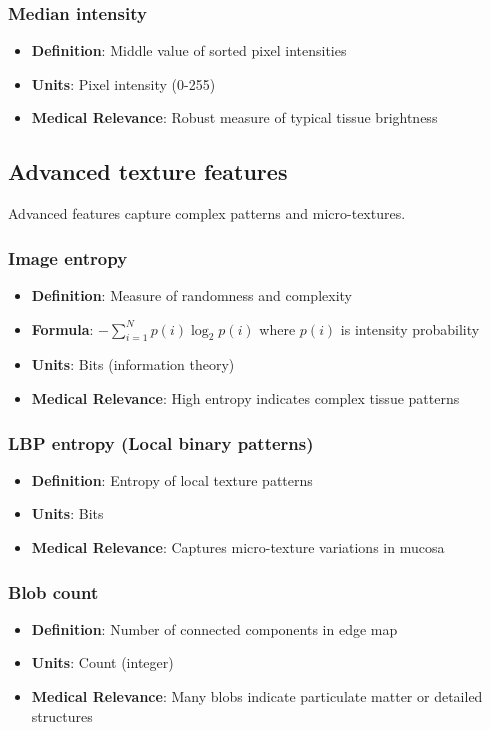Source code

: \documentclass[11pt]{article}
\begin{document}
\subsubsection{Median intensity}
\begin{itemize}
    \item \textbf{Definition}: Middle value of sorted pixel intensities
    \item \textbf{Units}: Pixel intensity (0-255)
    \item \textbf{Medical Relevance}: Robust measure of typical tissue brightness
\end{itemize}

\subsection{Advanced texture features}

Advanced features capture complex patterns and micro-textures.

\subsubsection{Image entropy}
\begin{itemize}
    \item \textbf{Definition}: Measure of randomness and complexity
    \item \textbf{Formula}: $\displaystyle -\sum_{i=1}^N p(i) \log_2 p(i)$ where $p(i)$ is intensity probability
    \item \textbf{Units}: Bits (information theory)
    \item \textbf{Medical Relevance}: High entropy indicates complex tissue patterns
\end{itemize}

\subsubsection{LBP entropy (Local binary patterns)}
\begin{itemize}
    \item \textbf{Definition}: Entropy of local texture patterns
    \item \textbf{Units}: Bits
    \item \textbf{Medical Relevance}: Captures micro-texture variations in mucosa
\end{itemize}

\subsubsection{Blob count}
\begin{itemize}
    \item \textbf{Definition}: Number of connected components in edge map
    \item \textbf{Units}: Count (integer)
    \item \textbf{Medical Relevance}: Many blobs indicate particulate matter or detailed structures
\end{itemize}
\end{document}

★ ★ ★ ★

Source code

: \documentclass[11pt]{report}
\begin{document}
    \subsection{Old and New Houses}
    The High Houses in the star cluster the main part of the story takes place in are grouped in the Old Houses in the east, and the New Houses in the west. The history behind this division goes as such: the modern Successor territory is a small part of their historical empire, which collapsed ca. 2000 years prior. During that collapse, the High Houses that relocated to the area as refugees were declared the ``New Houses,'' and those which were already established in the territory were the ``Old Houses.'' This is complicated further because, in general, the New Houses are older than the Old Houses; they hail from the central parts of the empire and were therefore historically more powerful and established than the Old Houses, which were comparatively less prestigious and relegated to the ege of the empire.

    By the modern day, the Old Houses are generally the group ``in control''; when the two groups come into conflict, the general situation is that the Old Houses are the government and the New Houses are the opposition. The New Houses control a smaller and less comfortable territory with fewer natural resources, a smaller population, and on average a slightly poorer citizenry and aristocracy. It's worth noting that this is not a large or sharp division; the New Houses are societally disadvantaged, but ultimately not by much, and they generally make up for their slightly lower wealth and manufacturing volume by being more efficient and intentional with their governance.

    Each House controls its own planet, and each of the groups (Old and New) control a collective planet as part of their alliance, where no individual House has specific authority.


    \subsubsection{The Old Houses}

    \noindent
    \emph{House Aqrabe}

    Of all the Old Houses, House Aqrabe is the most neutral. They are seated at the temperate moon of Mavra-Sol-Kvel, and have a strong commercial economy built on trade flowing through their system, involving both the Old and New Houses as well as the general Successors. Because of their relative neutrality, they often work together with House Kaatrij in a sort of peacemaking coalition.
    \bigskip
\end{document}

★ ★ ★ ★

(WHAT THE EXERCISE ASKS):
Once you have found every line in the listing that holds the string "Medical", copy each of them.

(EXERCISE OUTPUT):
    \item \textbf{Medical Relevance}: Robust measure of typical tissue brightness
    \item \textbf{Medical Relevance}: High entropy indicates complex tissue patterns
    \item \textbf{Medical Relevance}: Captures micro-texture variations in mucosa
    \item \textbf{Medical Relevance}: Many blobs indicate particulate matter or detailed structures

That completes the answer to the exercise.